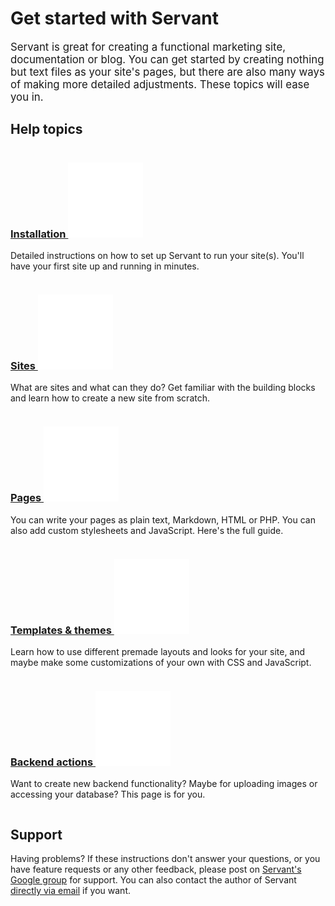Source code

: 
# Get started with Servant

<big>Servant is great for creating a functional marketing site, documentation or blog. You can get started by creating nothing but text files as your site's pages, but there are also many ways of making more detailed adjustments. These topics will ease you in.</big>



## Help topics

<div class="column four">
	<h3 class="close"><a href="installation">Installation <img src="more.png" alt="Read more" title="Read more"></a></h3>
	<p class="squeeze-top">Detailed instructions on how to set up Servant to run your site(s). You'll have your first site up and running in minutes.</p>
</div><div class="column four">
	<h3 class="close"><a href="sites">Sites <img src="more.png" alt="Read more" title="Read more"></a></h3>
	<p class="squeeze-top">What are sites and what can they do? Get familiar with the building blocks and learn how to create a new site from scratch.</p>
</div><div class="column four last">
	<h3 class="close"><a href="pages">Pages <img src="more.png" alt="Read more" title="Read more"></a></h3>
	<p class="squeeze-top">You can write your pages as plain text, Markdown, HTML or PHP. You can also add custom stylesheets and JavaScript. Here's the full guide.</p>
</div>
<div class="clear"></div>



<div class="column four">
	<h3 class="close"><a href="templates-and-themes">Templates &amp; themes <img src="more.png" alt="Read more" title="Read more"></a></h3>
	<p class="squeeze-top">Learn how to use different premade layouts and looks for your site, and maybe make some customizations of your own with CSS and JavaScript.</p>
</div><div class="column four">
	<h3 class="close"><a href="backend-actions">Backend actions <img src="more.png" alt="Read more" title="Read more"></a></h3>
	<p class="squeeze-top">Want to create new backend functionality? Maybe for uploading images or accessing your database? This page is for you.</p>
</div>
<div class="clear"></div>



## Support

Having problems? If these instructions don't answer your questions, or you have feature requests or any other feedback, please post on <a href="https://groups.google.com/forum/?fromgroups#!forum/servantweb">Servant's Google group</a> for support. You can also contact the author of Servant <a href="mailto:eiskis@gmail.com">directly via email</a> if you want.
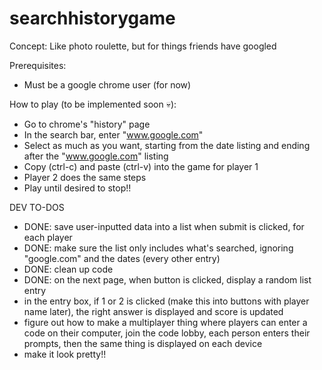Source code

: # searchhistorygame
Concept: Like photo roulette, but for things friends have googled

Prerequisites:
- Must be a google chrome user (for now)

How to play (to be implemented soon 💀):
- Go to chrome's "history" page
- In the search bar, enter "www.google.com"
- Select as much as you want, starting from the date listing and ending after the "www.google.com" listing
- Copy (ctrl-c) and paste (ctrl-v) into the game for player 1
- Player 2 does the same steps
- Play until desired to stop!!

DEV TO-DOS
- DONE: save user-inputted data into a list when submit is clicked, for each player
- DONE: make sure the list only includes what's searched, ignoring "google.com" and the dates (every other entry)
- DONE: clean up code
- DONE: on the next page, when button is clicked, display a random list entry
- in the entry box, if 1 or 2 is clicked (make this into buttons with player name later), the right answer is displayed and score is updated
- figure out how to make a multiplayer thing where players can enter a code on their computer, join the code lobby, each person enters their prompts, then the same thing is displayed on each device
- make it look pretty!!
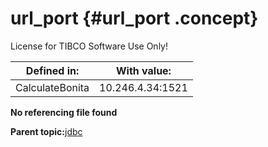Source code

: # url\_port {#url_port .concept}

License for TIBCO Software Use Only!

|Defined in:|With value:|
|-----------|-----------|
|CalculateBonita|10.246.4.34:1521|

**No referencing file found**

**Parent topic:**[jdbc](../../../crossref/globVars/globVarsRef/Group_Id154.md)

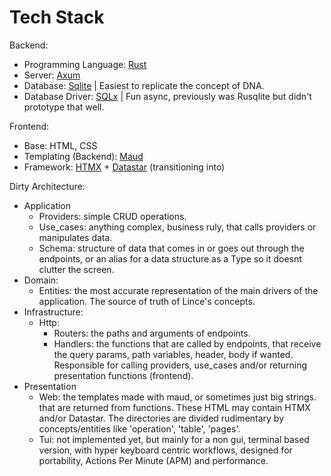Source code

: # Tech Stack

Backend:

- Programming Language: [Rust](https://www.rust-lang.org)
- Server: [Axum](https://github.com/tokio-rs/axum)
- Database: [Sqlite](https://www.sqlite.org/) | Easiest to replicate the concept of DNA.
- Database Driver: [SQLx](https://github.com/launchbadge/sqlx) | Fun async, previously was Rusqlite but didn't prototype that well.

Frontend:

- Base: HTML, CSS
- Templating (Backend): [Maud](https://github.com/lambda-fairy/maud)
- Framework: [HTMX](https://github.com/bigskysoftware/htmx) + [Datastar](https://github.com/starfederation/datastar) (transitioning into)

Dirty Architecture:

- Application
  - Providers: simple CRUD operations.
  - Use_cases: anything complex, business ruly, that calls providers or manipulates data.
  - Schema: structure of data that comes in or goes out through the endpoints, or an alias for a data structure as a Type so it doesnt clutter the screen.
- Domain:
  - Entities: the most accurate representation of the main drivers of the application. The source of truth of Lince's concepts.
- Infrastructure:
  - Http:
    - Routers: the paths and arguments of endpoints.
    - Handlers: the functions that are called by endpoints, that receive the query params, path variables, header, body if wanted. Responsible for calling providers, use_cases and/or returning presentation functions (frontend).
- Presentation
  - Web: the templates made with maud, or sometimes just big strings. that are returned from functions. These HTML may contain HTMX and/or Datastar. The directories are divided rudimentary by concepts/entities like 'operation', 'table', 'pages'.
  - Tui: not implemented yet, but mainly for a non gui, terminal based version, with hyper keyboard centric workflows, designed for portability, Actions Per Minute (APM) and performance.
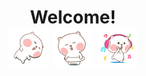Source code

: <h1 align=center>
    Welcome!
    <br />
<img src="https://github.com/nitsudgo/nitsudgo/blob/main/img/roll.gif?raw=true" width='64px'>
<img src="https://github.com/nitsudgo/nitsudgo/blob/main/img/fats.gif?raw=true" width='64px'>
<img src="https://github.com/nitsudgo/nitsudgo/blob/main/img/music.gif?raw=true" width='64px'>
</h1>


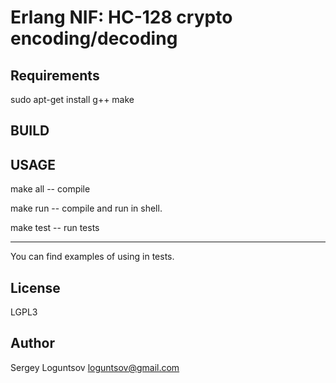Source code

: # Erlang NIF: HC-128 crypto encoding/decoding

## Requirements

sudo apt-get install g++ make

## BUILD

## USAGE

make all -- compile

make run -- compile and run in shell.

make test -- run tests

--------------------------------------------------

You can find examples of using in tests.

## License

LGPL3

## Author

Sergey Loguntsov <loguntsov@gmail.com>



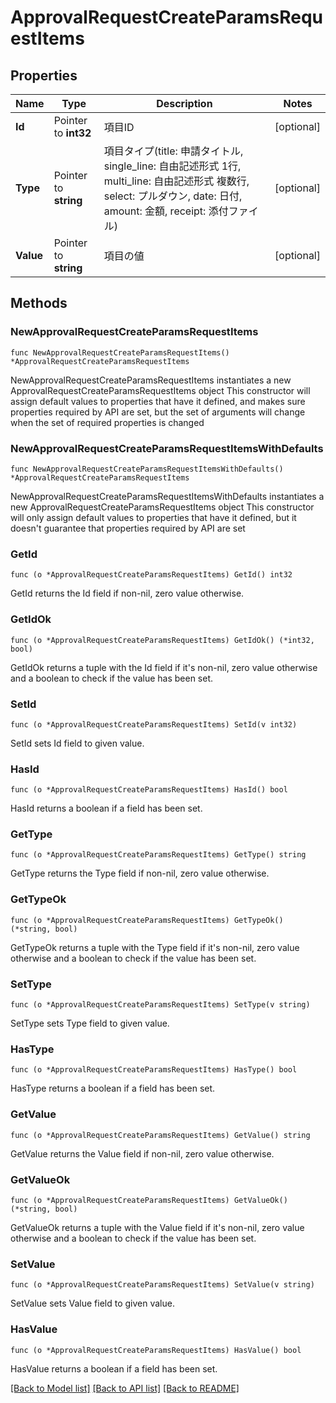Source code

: # ApprovalRequestCreateParamsRequestItems

## Properties

Name | Type | Description | Notes
------------ | ------------- | ------------- | -------------
**Id** | Pointer to **int32** | 項目ID | [optional] 
**Type** | Pointer to **string** | 項目タイプ(title: 申請タイトル, single_line: 自由記述形式 1行, multi_line: 自由記述形式 複数行, select: プルダウン, date: 日付, amount: 金額, receipt: 添付ファイル) | [optional] 
**Value** | Pointer to **string** | 項目の値 | [optional] 

## Methods

### NewApprovalRequestCreateParamsRequestItems

`func NewApprovalRequestCreateParamsRequestItems() *ApprovalRequestCreateParamsRequestItems`

NewApprovalRequestCreateParamsRequestItems instantiates a new ApprovalRequestCreateParamsRequestItems object
This constructor will assign default values to properties that have it defined,
and makes sure properties required by API are set, but the set of arguments
will change when the set of required properties is changed

### NewApprovalRequestCreateParamsRequestItemsWithDefaults

`func NewApprovalRequestCreateParamsRequestItemsWithDefaults() *ApprovalRequestCreateParamsRequestItems`

NewApprovalRequestCreateParamsRequestItemsWithDefaults instantiates a new ApprovalRequestCreateParamsRequestItems object
This constructor will only assign default values to properties that have it defined,
but it doesn't guarantee that properties required by API are set

### GetId

`func (o *ApprovalRequestCreateParamsRequestItems) GetId() int32`

GetId returns the Id field if non-nil, zero value otherwise.

### GetIdOk

`func (o *ApprovalRequestCreateParamsRequestItems) GetIdOk() (*int32, bool)`

GetIdOk returns a tuple with the Id field if it's non-nil, zero value otherwise
and a boolean to check if the value has been set.

### SetId

`func (o *ApprovalRequestCreateParamsRequestItems) SetId(v int32)`

SetId sets Id field to given value.

### HasId

`func (o *ApprovalRequestCreateParamsRequestItems) HasId() bool`

HasId returns a boolean if a field has been set.

### GetType

`func (o *ApprovalRequestCreateParamsRequestItems) GetType() string`

GetType returns the Type field if non-nil, zero value otherwise.

### GetTypeOk

`func (o *ApprovalRequestCreateParamsRequestItems) GetTypeOk() (*string, bool)`

GetTypeOk returns a tuple with the Type field if it's non-nil, zero value otherwise
and a boolean to check if the value has been set.

### SetType

`func (o *ApprovalRequestCreateParamsRequestItems) SetType(v string)`

SetType sets Type field to given value.

### HasType

`func (o *ApprovalRequestCreateParamsRequestItems) HasType() bool`

HasType returns a boolean if a field has been set.

### GetValue

`func (o *ApprovalRequestCreateParamsRequestItems) GetValue() string`

GetValue returns the Value field if non-nil, zero value otherwise.

### GetValueOk

`func (o *ApprovalRequestCreateParamsRequestItems) GetValueOk() (*string, bool)`

GetValueOk returns a tuple with the Value field if it's non-nil, zero value otherwise
and a boolean to check if the value has been set.

### SetValue

`func (o *ApprovalRequestCreateParamsRequestItems) SetValue(v string)`

SetValue sets Value field to given value.

### HasValue

`func (o *ApprovalRequestCreateParamsRequestItems) HasValue() bool`

HasValue returns a boolean if a field has been set.


[[Back to Model list]](../README.md#documentation-for-models) [[Back to API list]](../README.md#documentation-for-api-endpoints) [[Back to README]](../README.md)


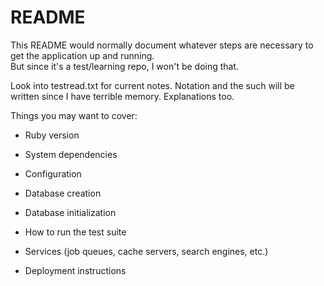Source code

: # README

This README would normally document whatever steps are necessary to get the
application up and running. <br> 
But since it's a test/learning repo, I won't be doing that. <br>

Look into testread.txt for current notes. Notation and the such will be written since I have terrible memory. Explanations too.







Things you may want to cover:

* Ruby version

* System dependencies

* Configuration

* Database creation

* Database initialization

* How to run the test suite

* Services (job queues, cache servers, search engines, etc.)

* Deployment instructions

WHAT IS BEING ASKED: Repeat the entries above verbatim, but only from the line that has "(o *ApprovalRequestCreateParamsRequestItems) GetId()" down to the line that has "GetIdOk returns a", inclusive.

SOLUTION TO THE EXERCISE:
`func (o *ApprovalRequestCreateParamsRequestItems) GetId() int32`

GetId returns the Id field if non-nil, zero value otherwise.

### GetIdOk

`func (o *ApprovalRequestCreateParamsRequestItems) GetIdOk() (*int32, bool)`

GetIdOk returns a tuple with the Id field if it's non-nil, zero value otherwise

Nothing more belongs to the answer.